As we consider ways to improve our health in the New Year, please consider quitting smoking and vaping. Of all the things you can do to improve your health, quitting smoking and vaping tops the list.

Despite emerging clues about the cause of vape-related illness and deaths, the cold fact remains: Breathing anything other than clean air into your lungs is harmful. Let’s not be lulled by the tobacco industry into thinking vape products are safe. There are other ways we can help our friends, family and neighbors quit for good that don’t include inhaling dangerous aerosol.

Both the state and federal governments have responded to the many hospitalizations and deaths associated with vaping. The final form of these regulations is not clear, but it is clear that vaping can be dangerous and the best thing is to quit nicotine products once and for all.

Governor Brown’s executive order provides additional support for those wanting to quit.

Anyone in Oregon can get free counseling and FDA-approved nicotine replacement therapy medication, like patches or gum, through the Oregon Tobacco Quit Line. Quitting addiction is hard. Studies show that receiving medication and counseling makes people twice as likely to succeed in their efforts to quit.

Help is available 24 hours a day, seven days a week, for both youth and adults. People can reach the Quit Line through the following contacts:

  • English: 1-800-QUIT-NOW (1-800-784-8669) or
  • Spanish: 1-855-DÉJELO-YA (1-855-335-35692) or
  • Alaska Indians and Native Americans: 1-800-784-8669, then press “7”
  • TTY: 1-877-777-6534

Here’s a critical and misunderstood fact: E-cigarettes and vape are not safe ways to quit smoking. Vape products, like Juul, contain nicotine — significant quantities, in most cases. One Juul pod has as much nicotine as a pack of cigarettes. These products are just another way for the tobacco industry to maintain addictions and hold on to customers. In fact, more than half of people who vape also smoke cigarettes.

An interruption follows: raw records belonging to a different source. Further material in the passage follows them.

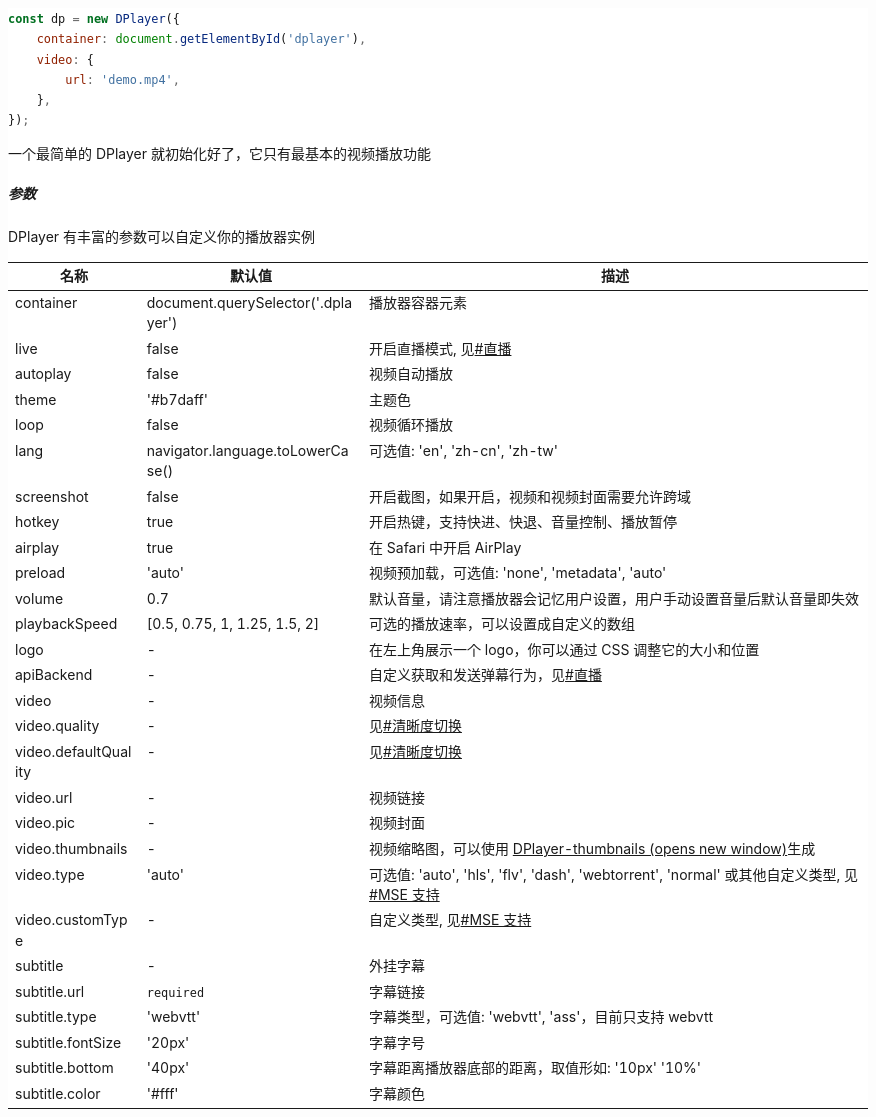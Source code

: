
 ```js
const dp = new DPlayer({
    container: document.getElementById('dplayer'),
    video: {
        url: 'demo.mp4',
    },
});
```

一个最简单的 DPlayer 就初始化好了，它只有最基本的视频播放功能

##### 参数

DPlayer 有丰富的参数可以自定义你的播放器实例

| 名称                 | 默认值                             | 描述                                                         |
| -------------------- | ---------------------------------- | ------------------------------------------------------------ |
| container            | document.querySelector('.dplayer') | 播放器容器元素                                               |
| live                 | false                              | 开启直播模式, 见[#直播](http://dplayer.js.org/zh/guide.html#直播) |
| autoplay             | false                              | 视频自动播放                                                 |
| theme                | '#b7daff'                          | 主题色                                                       |
| loop                 | false                              | 视频循环播放                                                 |
| lang                 | navigator.language.toLowerCase()   | 可选值: 'en', 'zh-cn', 'zh-tw'                               |
| screenshot           | false                              | 开启截图，如果开启，视频和视频封面需要允许跨域               |
| hotkey               | true                               | 开启热键，支持快进、快退、音量控制、播放暂停                 |
| airplay              | true                               | 在 Safari 中开启 AirPlay                                     |
| preload              | 'auto'                             | 视频预加载，可选值: 'none', 'metadata', 'auto'               |
| volume               | 0.7                                | 默认音量，请注意播放器会记忆用户设置，用户手动设置音量后默认音量即失效 |
| playbackSpeed        | [0.5, 0.75, 1, 1.25, 1.5, 2]       | 可选的播放速率，可以设置成自定义的数组                       |
| logo                 | -                                  | 在左上角展示一个 logo，你可以通过 CSS 调整它的大小和位置     |
| apiBackend           | -                                  | 自定义获取和发送弹幕行为，见[#直播](http://dplayer.js.org/zh/guide.html#直播) |
| video                | -                                  | 视频信息                                                     |
| video.quality        | -                                  | 见[#清晰度切换](http://dplayer.js.org/zh/guide.html#清晰度切换) |
| video.defaultQuality | -                                  | 见[#清晰度切换](http://dplayer.js.org/zh/guide.html#清晰度切换) |
| video.url            | -                                  | 视频链接                                                     |
| video.pic            | -                                  | 视频封面                                                     |
| video.thumbnails     | -                                  | 视频缩略图，可以使用 [DPlayer-thumbnails (opens new window)](https://github.com/MoePlayer/DPlayer-thumbnails)生成 |
| video.type           | 'auto'                             | 可选值: 'auto', 'hls', 'flv', 'dash', 'webtorrent', 'normal' 或其他自定义类型, 见[#MSE 支持](http://dplayer.js.org/zh/guide.html#mse-支持) |
| video.customType     | -                                  | 自定义类型, 见[#MSE 支持](http://dplayer.js.org/zh/guide.html#mse-支持) |
| subtitle             | -                                  | 外挂字幕                                                     |
| subtitle.url         | `required`                         | 字幕链接                                                     |
| subtitle.type        | 'webvtt'                           | 字幕类型，可选值: 'webvtt', 'ass'，目前只支持 webvtt         |
| subtitle.fontSize    | '20px'                             | 字幕字号                                                     |
| subtitle.bottom      | '40px'                             | 字幕距离播放器底部的距离，取值形如: '10px' '10%'             |
| subtitle.color       | '#fff'                             | 字幕颜色                                                     |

Finally, we must continue to push for ways to protect kids from vaping — and all tobacco. E-cigarettes and other vapes are highly addictive, and young people are using them at shocking rates: One in four Oregon 11th graders use e-cigarettes, a number that climbed nearly 80% in just two years. Adolescent brains are particularly susceptible to addiction, and kids who use e-cigarettes are three times as likely to start smoking as their peers who don’t vape.

DPHN has partnered with CHI Mercy and The Blue Zones Project-Umpqua to bring This Is Quitting, a youth and young adult, text-based vaping cessation to Douglas County. This free program, developed by the Truth initiative, helps build the confidence and skills needed and provides motivation and support to help participants quit for good. The messaging is tailored to age and product usage and incorporates messages from real youth and young adults who have attempted to or successfully quit vaping. This Is Quitting was launched nationwide in January of this year and has already helped over 60,000 young people. We are excited to be one of the first communities to launch the program locally and hope to have just as much success. Those interested in enrolling need only text “VAPEFREEDC” to 88709.

Please join our efforts in Douglas County to help people quit and protect our community from the tobacco industry. We’ve stood up to the industry before, passing strong indoor clean air laws and raising the age to purchase tobacco to 21. We can hold the industry accountable again – all the while, making sure the best support is available to help people quit for good.

Dr. Robert Dannenhoffer is the Health Officer and the Public Health Administrator for Douglas County. In addition, he has been a practicing pediatrician at Aviva Health (formerly Umpqua Community Health Center) and has been in practice for 39 years. He is a past president of the Oregon Medical Association and was named a Smoke Free hero in 2012.